Aerobic respiratory costs of swimming in the negatively buoyant brief squid Lolliguncula brevis

Ian K. Bartol^1,*, Roger Mann² and Mark R. Patterson²

¹ Department of Organismic Biology, Ecology, and Evolution, 621 Charles E. Young Drive South, University of California, Los Angeles, CA 90095-1606, USA and
² School of Marine Science, Virginia Institute of Marine Science, College of William and Mary, Gloucester Point, VA 23062-1346, USA

*e-mail: ikbartol{at}lifesci.ucla.edu

Accepted August 6, 2001

Because of the inherent inefficiency of jet propulsion, squid are considered to be at a competitive disadvantage compared with fishes, which generally depend on forms of undulatory/oscillatory locomotion. Some squid, such as the brief squid Lolliguncula brevis, swim at low speeds in shallow-water complex environments, relying heavily on fin activity. Consequently, their swimming costs may be lower than those of the faster, more pelagic squid studied previously and competitive with those of ecologically relevant fishes.
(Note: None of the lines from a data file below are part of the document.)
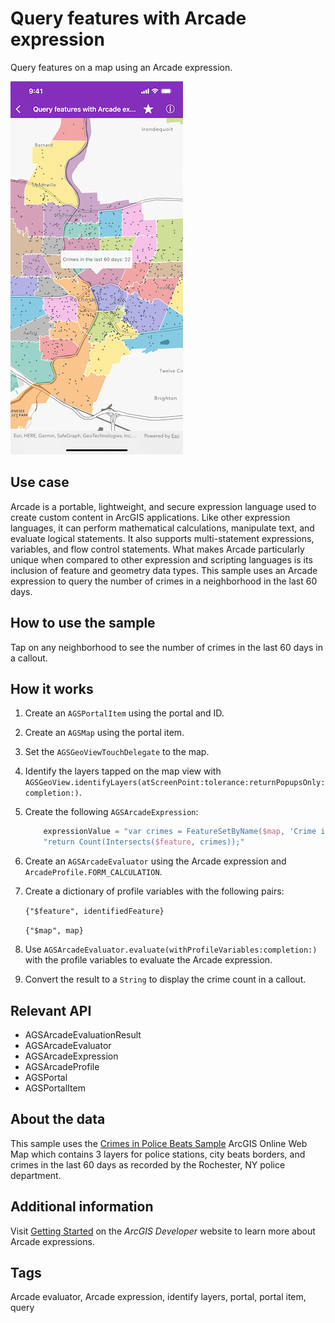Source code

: # Query features with Arcade expression

Query features on a map using an Arcade expression.

![Query features with Arcade expression](query-features-arcade-expression.png)

## Use case

Arcade is a portable, lightweight, and secure expression language used to create custom content in ArcGIS applications. Like other expression languages, it can perform mathematical calculations, manipulate text, and evaluate logical statements. It also supports multi-statement expressions, variables, and flow control statements. What makes Arcade particularly unique when compared to other expression and scripting languages is its inclusion of feature and geometry data types. This sample uses an Arcade expression to query the number of crimes in a neighborhood in the last 60 days.

## How to use the sample

Tap on any neighborhood to see the number of crimes in the last 60 days in a callout.

## How it works

1. Create an `AGSPortalItem` using the portal and ID.
2. Create an `AGSMap` using the portal item.
3. Set the `AGSGeoViewTouchDelegate` to the map.
4. Identify the layers tapped on the map view with `AGSGeoView.identifyLayers(atScreenPoint:tolerance:returnPopupsOnly:completion:)`.
5. Create the following `AGSArcadeExpression`:

    ```swift
        expressionValue = "var crimes = FeatureSetByName($map, 'Crime in the last 60 days');\n"
        "return Count(Intersects($feature, crimes));"
    ```

6. Create an `AGSArcadeEvaluator` using the Arcade expression and `ArcadeProfile.FORM_CALCULATION`.
7. Create a dictionary of profile variables with the following pairs:

    `{"$feature", identifiedFeature}`

    `{"$map", map}`

8. Use `AGSArcadeEvaluator.evaluate(withProfileVariables:completion:)` with the profile variables to evaluate the Arcade expression.
9. Convert the result to a `String` to display the crime count in a callout.

## Relevant API

* AGSArcadeEvaluationResult
* AGSArcadeEvaluator
* AGSArcadeExpression
* AGSArcadeProfile
* AGSPortal
* AGSPortalItem

## About the data

This sample uses the [Crimes in Police Beats Sample](https://www.arcgis.com/home/item.html?id=14562fced3474190b52d315bc19127f6) ArcGIS Online Web Map which contains 3 layers for police stations, city beats borders, and crimes in the last 60 days as recorded by the Rochester, NY police department.

## Additional information

Visit [Getting Started](https://developers.arcgis.com/arcade/) on the *ArcGIS Developer* website to learn more about Arcade expressions.

## Tags

Arcade evaluator, Arcade expression, identify layers, portal, portal item, query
To examine aerobic respiratory swimming costs, O₂ consumption rates were measured for L. brevis of various sizes (2–9 cm dorsal mantle length, DML) swimming over a range of speeds (3–30 cm s^–1) in swim tunnel respirometers, while their behavior was videotaped. Using kinematic data from swimming squid and force data from models, power curves were also generated. Many squid demonstrated partial (J-shaped) or full (U-shaped) parabolic patterns of O₂ consumption rate as a function of swimming speed, with O₂ consumption minima at 0.5–1.5 DML s^–1. Power curves derived from hydrodynamic data plotted as a function of swimming speed were also parabolic, with power minima at 1.2–1.7 DML s^–1. The parabolic relationship between O₂ consumption rate/power and speed, which is also found in aerial flyers such as birds, bats and insects but rarely in aquatic swimmers because of the difficulties associated with low-speed respirometry, is the result of the high cost of generating lift and maintaining stability at low speeds and overcoming drag at high speeds. L. brevis has a lower rate of O₂ consumption than the squid Illex illecebrosus and Loligo opalescens studied in swim tunnel respirometers and is energetically competitive (especially at O₂ consumption minima) with fishes, such as striped bass, mullet and flounder. Therefore, the results of this study indicate that, like aerial flyers, some negatively buoyant nekton have parabolic patterns of O₂ consumption rate/power as a function of speed and that certain shallow-water squid using considerable fin activity have swimming costs that are competitive with those of ecologically relevant fishes.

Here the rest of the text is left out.